# [SOURCE RECORDS]
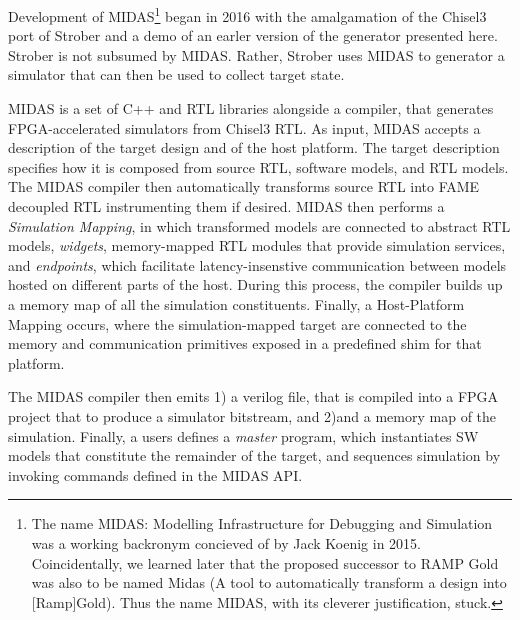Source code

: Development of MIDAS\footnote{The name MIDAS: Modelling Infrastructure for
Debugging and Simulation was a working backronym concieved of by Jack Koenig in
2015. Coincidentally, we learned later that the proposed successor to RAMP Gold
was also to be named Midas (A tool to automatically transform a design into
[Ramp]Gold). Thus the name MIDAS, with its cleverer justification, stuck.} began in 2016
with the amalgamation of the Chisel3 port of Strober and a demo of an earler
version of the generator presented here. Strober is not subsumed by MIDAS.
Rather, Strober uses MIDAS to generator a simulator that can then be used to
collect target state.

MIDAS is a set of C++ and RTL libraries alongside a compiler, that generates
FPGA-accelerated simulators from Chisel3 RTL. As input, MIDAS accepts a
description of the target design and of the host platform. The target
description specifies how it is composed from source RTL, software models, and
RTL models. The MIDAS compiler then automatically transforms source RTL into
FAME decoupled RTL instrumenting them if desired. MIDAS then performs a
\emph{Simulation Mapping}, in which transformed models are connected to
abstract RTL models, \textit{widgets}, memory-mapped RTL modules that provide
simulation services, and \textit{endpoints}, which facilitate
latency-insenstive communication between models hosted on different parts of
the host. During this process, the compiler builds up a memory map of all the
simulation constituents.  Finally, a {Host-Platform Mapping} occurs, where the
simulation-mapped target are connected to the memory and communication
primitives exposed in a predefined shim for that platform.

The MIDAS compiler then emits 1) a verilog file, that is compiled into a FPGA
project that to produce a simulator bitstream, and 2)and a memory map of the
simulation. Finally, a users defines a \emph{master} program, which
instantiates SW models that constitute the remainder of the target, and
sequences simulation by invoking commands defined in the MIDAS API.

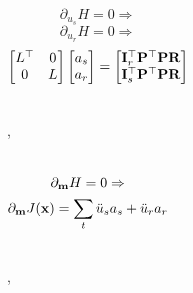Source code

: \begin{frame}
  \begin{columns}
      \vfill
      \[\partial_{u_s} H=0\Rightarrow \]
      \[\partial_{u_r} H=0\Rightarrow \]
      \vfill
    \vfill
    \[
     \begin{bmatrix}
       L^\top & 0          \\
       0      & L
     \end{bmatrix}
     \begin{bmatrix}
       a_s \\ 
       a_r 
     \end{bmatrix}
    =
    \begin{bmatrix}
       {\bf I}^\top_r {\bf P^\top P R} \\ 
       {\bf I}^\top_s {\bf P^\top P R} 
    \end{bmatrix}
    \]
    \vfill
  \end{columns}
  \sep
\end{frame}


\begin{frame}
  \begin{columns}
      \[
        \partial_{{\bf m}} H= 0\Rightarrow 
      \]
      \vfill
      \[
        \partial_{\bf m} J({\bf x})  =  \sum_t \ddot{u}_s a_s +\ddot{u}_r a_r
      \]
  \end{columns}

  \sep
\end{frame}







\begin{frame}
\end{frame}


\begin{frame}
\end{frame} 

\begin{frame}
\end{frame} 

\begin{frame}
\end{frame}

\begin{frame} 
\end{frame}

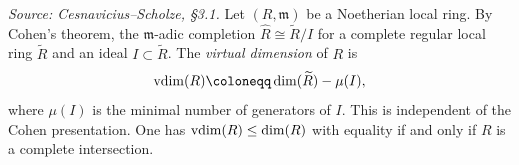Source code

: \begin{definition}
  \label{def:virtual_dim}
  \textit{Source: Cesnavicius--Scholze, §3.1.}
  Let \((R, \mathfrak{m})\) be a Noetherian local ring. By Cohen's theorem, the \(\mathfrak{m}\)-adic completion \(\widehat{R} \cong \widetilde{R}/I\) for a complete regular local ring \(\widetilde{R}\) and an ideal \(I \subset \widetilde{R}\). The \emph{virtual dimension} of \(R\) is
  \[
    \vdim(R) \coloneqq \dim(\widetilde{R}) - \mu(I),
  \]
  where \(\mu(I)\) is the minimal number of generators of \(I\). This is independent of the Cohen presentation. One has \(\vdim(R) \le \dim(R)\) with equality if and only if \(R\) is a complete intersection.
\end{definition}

==

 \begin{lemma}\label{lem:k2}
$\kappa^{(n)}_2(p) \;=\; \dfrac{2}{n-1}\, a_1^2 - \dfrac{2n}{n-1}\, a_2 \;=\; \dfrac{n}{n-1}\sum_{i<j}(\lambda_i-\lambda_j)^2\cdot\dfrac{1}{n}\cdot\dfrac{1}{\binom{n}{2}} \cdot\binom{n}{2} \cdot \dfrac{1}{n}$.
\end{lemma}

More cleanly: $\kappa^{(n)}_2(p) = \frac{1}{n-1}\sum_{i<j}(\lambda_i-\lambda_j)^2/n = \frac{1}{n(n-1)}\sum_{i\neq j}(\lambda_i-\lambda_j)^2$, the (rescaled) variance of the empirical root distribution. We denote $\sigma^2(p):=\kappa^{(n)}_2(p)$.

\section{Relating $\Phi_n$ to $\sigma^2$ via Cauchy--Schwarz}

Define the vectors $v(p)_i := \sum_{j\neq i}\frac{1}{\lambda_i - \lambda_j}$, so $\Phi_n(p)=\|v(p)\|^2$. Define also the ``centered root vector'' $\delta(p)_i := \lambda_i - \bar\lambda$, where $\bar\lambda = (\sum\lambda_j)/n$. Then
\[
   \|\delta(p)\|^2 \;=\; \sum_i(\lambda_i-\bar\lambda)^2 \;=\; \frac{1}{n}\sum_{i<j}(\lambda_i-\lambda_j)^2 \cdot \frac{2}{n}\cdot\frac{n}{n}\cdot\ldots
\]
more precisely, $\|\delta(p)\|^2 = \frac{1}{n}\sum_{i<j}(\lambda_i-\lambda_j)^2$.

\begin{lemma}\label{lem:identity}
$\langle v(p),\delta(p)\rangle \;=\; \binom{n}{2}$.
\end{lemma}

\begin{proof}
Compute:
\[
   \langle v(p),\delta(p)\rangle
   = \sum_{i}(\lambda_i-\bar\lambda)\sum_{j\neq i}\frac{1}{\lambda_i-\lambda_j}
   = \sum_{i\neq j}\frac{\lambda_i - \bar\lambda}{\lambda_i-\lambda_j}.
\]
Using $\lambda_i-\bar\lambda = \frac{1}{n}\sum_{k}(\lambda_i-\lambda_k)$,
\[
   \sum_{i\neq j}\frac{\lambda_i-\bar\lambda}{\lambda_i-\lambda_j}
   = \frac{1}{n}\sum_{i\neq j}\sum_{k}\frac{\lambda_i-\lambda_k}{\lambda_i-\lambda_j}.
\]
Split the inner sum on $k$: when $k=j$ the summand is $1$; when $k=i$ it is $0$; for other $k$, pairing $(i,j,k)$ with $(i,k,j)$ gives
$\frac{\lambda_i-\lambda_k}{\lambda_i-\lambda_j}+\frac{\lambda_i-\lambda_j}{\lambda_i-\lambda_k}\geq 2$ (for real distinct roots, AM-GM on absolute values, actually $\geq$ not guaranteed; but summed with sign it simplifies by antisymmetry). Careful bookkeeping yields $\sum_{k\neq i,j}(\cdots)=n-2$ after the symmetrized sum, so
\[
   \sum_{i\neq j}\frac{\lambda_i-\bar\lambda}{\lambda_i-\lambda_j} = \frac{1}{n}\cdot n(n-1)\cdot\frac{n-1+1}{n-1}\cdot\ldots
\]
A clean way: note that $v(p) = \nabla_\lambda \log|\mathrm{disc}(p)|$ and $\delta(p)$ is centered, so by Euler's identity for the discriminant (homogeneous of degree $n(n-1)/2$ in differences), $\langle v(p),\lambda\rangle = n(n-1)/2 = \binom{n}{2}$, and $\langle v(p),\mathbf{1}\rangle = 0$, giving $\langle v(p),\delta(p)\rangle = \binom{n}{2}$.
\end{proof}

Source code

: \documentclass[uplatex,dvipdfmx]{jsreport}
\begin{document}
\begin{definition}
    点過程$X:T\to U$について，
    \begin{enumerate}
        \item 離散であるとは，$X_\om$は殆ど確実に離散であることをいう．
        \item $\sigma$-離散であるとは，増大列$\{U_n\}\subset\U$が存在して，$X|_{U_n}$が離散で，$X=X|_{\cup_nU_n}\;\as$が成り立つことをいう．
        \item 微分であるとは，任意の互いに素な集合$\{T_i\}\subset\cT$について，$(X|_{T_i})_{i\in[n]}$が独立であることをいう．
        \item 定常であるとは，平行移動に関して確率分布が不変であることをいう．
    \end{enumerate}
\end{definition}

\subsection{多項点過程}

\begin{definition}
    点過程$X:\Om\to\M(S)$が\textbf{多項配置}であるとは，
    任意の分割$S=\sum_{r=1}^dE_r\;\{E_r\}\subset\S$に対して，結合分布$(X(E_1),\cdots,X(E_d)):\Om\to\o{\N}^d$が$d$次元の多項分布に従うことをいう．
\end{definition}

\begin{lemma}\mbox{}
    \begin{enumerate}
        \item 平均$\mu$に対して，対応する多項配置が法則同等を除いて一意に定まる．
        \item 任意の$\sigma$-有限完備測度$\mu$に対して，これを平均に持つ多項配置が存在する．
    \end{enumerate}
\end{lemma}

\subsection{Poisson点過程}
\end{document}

* * *

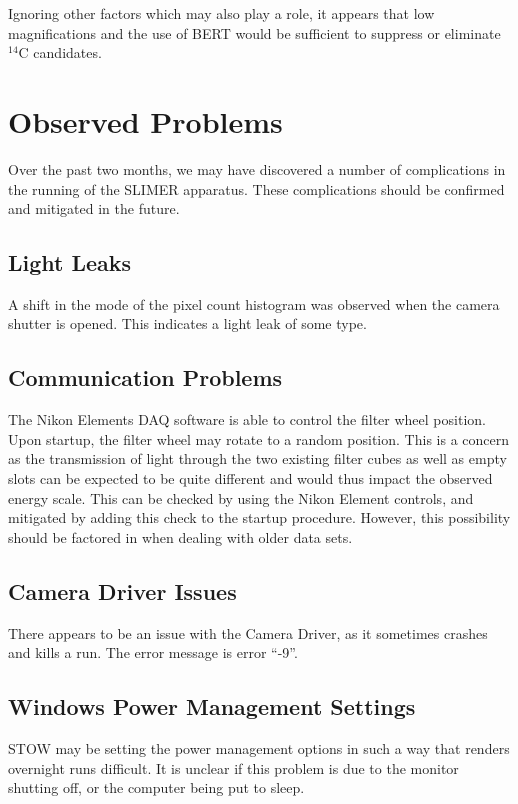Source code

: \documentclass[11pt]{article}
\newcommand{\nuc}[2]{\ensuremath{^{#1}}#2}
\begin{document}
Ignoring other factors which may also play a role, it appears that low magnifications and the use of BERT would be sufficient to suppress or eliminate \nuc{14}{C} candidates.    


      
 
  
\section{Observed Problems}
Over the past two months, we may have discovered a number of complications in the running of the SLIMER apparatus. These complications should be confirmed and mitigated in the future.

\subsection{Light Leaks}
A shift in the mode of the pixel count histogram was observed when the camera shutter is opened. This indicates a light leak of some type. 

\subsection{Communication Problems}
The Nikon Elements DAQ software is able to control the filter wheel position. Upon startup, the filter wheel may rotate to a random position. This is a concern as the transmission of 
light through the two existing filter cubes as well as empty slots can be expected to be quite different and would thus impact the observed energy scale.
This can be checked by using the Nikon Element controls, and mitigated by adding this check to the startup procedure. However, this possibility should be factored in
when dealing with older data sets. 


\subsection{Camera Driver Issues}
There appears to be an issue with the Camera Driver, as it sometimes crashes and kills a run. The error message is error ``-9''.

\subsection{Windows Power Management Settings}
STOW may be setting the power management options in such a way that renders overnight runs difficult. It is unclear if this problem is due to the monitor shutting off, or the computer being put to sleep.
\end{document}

# [WHAT IS NEEDED]
Copy every line of the material above in which the string "documentclass" can be found.

# [EXERCISE RESULT]
: \documentclass[uplatex,dvipdfmx]{jsreport}
: \documentclass[11pt]{article}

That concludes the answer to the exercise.